Musings · My Writing

Tarot and Writing: 2


Tarot Inspirations

In my first tarot and writing post I said I’d be sharing my tarot drawings, but instead I’m going to share a new thing that has come up for me.


The Fool’s Journey

When I first started studying tarot, one of the books I read (alas, I can’t remember which) told the story of the Fool’s journey. The Fool is the main character from a story that is told by the 21 Major Arcana cards of any regular 78-card tarot deck. The Fool is 0, and he meets various other characters depicted in the other Major cards, such as the Magician, as well as experiences incidents from them, such as the inner spiritual transformations in The Hanged Man, or the disaster of The Tower.


My Own Brand of Fool

The reason I’m sharing all this is because I saw that the fool’s journey is not only representative of our life journey, but our characters’, too.
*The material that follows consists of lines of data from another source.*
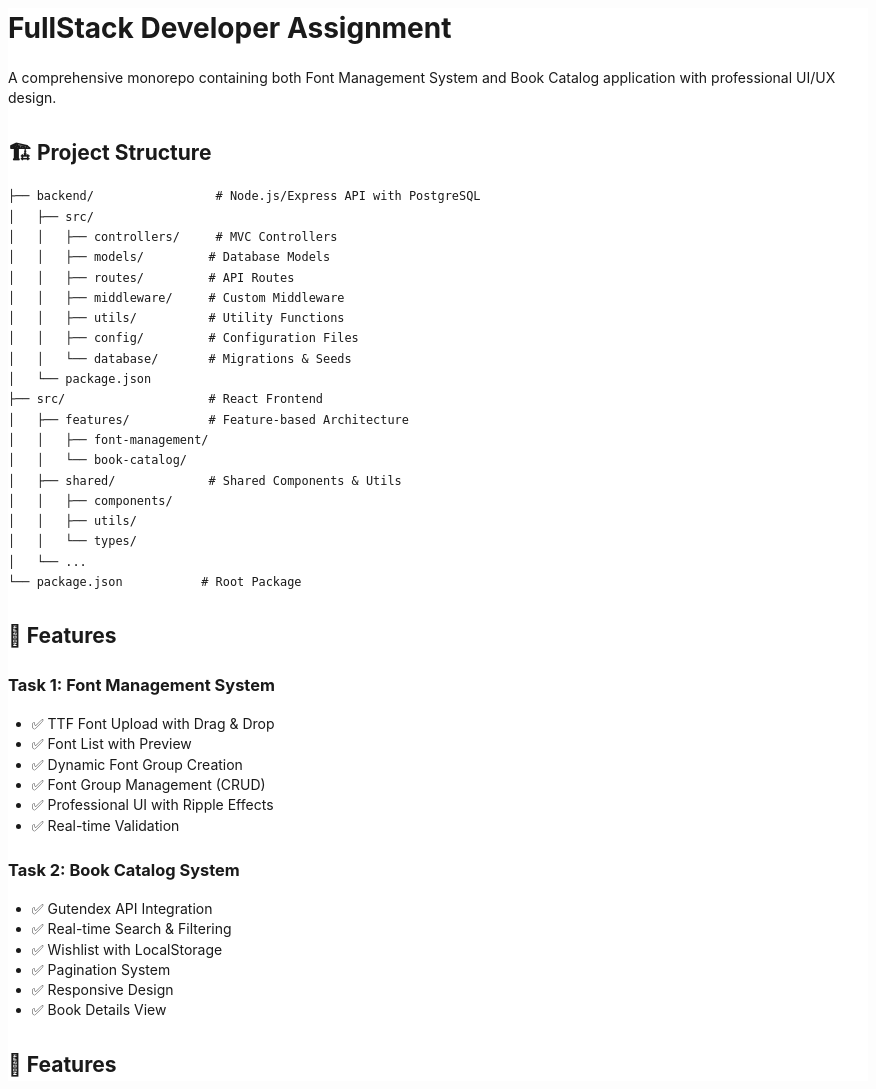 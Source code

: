 # FullStack Developer Assignment

A comprehensive monorepo containing both Font Management System and Book Catalog application with professional UI/UX design.

## 🏗️ Project Structure

```
├── backend/                 # Node.js/Express API with PostgreSQL
│   ├── src/
│   │   ├── controllers/     # MVC Controllers
│   │   ├── models/         # Database Models
│   │   ├── routes/         # API Routes
│   │   ├── middleware/     # Custom Middleware
│   │   ├── utils/          # Utility Functions
│   │   ├── config/         # Configuration Files
│   │   └── database/       # Migrations & Seeds
│   └── package.json
├── src/                    # React Frontend
│   ├── features/           # Feature-based Architecture
│   │   ├── font-management/
│   │   └── book-catalog/
│   ├── shared/             # Shared Components & Utils
│   │   ├── components/
│   │   ├── utils/
│   │   └── types/
│   └── ...
└── package.json           # Root Package
```

## 🚀 Features

### Task 1: Font Management System
- ✅ TTF Font Upload with Drag & Drop
- ✅ Font List with Preview
- ✅ Dynamic Font Group Creation
- ✅ Font Group Management (CRUD)
- ✅ Professional UI with Ripple Effects
- ✅ Real-time Validation

### Task 2: Book Catalog System
- ✅ Gutendex API Integration
- ✅ Real-time Search & Filtering
- ✅ Wishlist with LocalStorage
- ✅ Pagination System
- ✅ Responsive Design
- ✅ Book Details View

## 🚀 Features

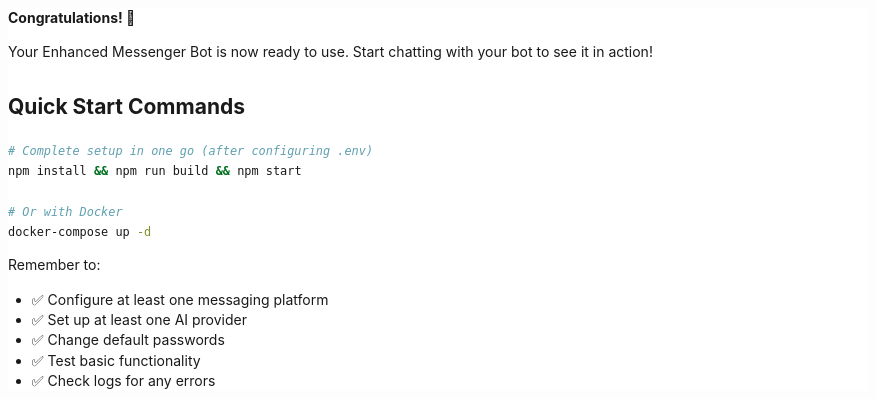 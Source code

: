 
**Congratulations! 🎉**

Your Enhanced Messenger Bot is now ready to use. Start chatting with your bot to see it in action!

## Quick Start Commands

```bash
# Complete setup in one go (after configuring .env)
npm install && npm run build && npm start

# Or with Docker
docker-compose up -d
```

Remember to:
- ✅ Configure at least one messaging platform
- ✅ Set up at least one AI provider  
- ✅ Change default passwords
- ✅ Test basic functionality
- ✅ Check logs for any errors
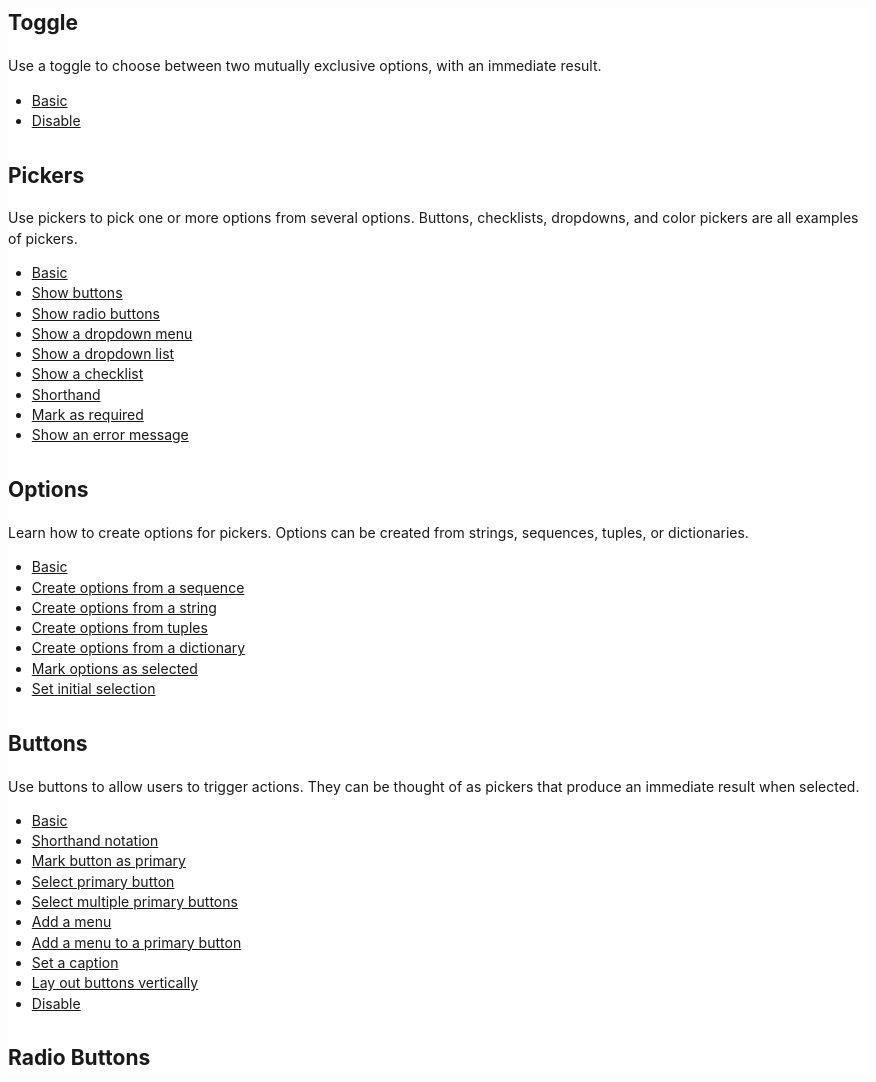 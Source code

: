 ## Toggle

Use a toggle to choose between two mutually exclusive options, with an immediate result.

- [Basic](toggle.md#basic)
- [Disable](toggle.md#disable)

## Pickers

Use pickers to pick one or more options from several options.
Buttons, checklists, dropdowns, and color pickers are all examples of pickers.

- [Basic](pickers.md#basic)
- [Show buttons](pickers.md#show-buttons)
- [Show radio buttons](pickers.md#show-radio-buttons)
- [Show a dropdown menu](pickers.md#show-a-dropdown-menu)
- [Show a dropdown list](pickers.md#show-a-dropdown-list)
- [Show a checklist](pickers.md#show-a-checklist)
- [Shorthand](pickers.md#shorthand)
- [Mark as required](pickers.md#mark-as-required)
- [Show an error message](pickers.md#show-an-error-message)

## Options

Learn how to create options for pickers. Options can be created from strings, sequences, tuples, or dictionaries.

- [Basic](options.md#basic)
- [Create options from a sequence](options.md#create-options-from-a-sequence)
- [Create options from a string](options.md#create-options-from-a-string)
- [Create options from tuples](options.md#create-options-from-tuples)
- [Create options from a dictionary](options.md#create-options-from-a-dictionary)
- [Mark options as selected](options.md#mark-options-as-selected)
- [Set initial selection](options.md#set-initial-selection)

## Buttons

Use buttons to allow users to trigger actions.
They can be thought of as pickers that produce an immediate result when selected.

- [Basic](buttons.md#basic)
- [Shorthand notation](buttons.md#shorthand-notation)
- [Mark button as primary](buttons.md#mark-button-as-primary)
- [Select primary button](buttons.md#select-primary-button)
- [Select multiple primary buttons](buttons.md#select-multiple-primary-buttons)
- [Add a menu](buttons.md#add-a-menu)
- [Add a menu to a primary button](buttons.md#add-a-menu-to-a-primary-button)
- [Set a caption](buttons.md#set-a-caption)
- [Lay out buttons vertically](buttons.md#lay-out-buttons-vertically)
- [Disable](buttons.md#disable)

## Radio Buttons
The character starts off feeling they know themselves and how things should be, but then, as in all story beginnings – something changes.

The Fool reacts to this change and sets out to learn more. In the classic story, he’s given the sword, wand and cup by the Magician and finds out that they are in his bundle from the Hierophant. From the Priestess, he finds that he has to discover their use for himself and that the knowledge he seeks is already within. And so on and so forth… the point being:

Connect the Dots

Just as the fool’s journey builds logically from one point to the next, so must we build our stories. There are classical scenes of self-discovery, decision, facing a villain, and so much more in the fool’s journey. Whether you’re writing sci-fi or fantasy or contemporary or mystery, etc., these logical character and plot development points are in your story, too. You just have to go find them!



It is also interesting to use tarot in a more literal way in your work. For example ((SPOILER BEWARE:))

In his second installment in The Dark Tower series, Stephen King has his hero, the gunslinger, find companions in his quest behind large doors that have tarot card titles on them, i.e. “The prisoner”, from a reading that was given to him in book 1 of the series.

Even though tarot has been used in different books, each author puts their own spin on it, and so can you.

Until next time,



One thought on “Tarot and Writing: 2

  1. Nice article. I like how these archetypes can be transformed and used in many ways in a story. I’ve been using the enneagram lately to help me with character profiles. It’s a guide to different personality types.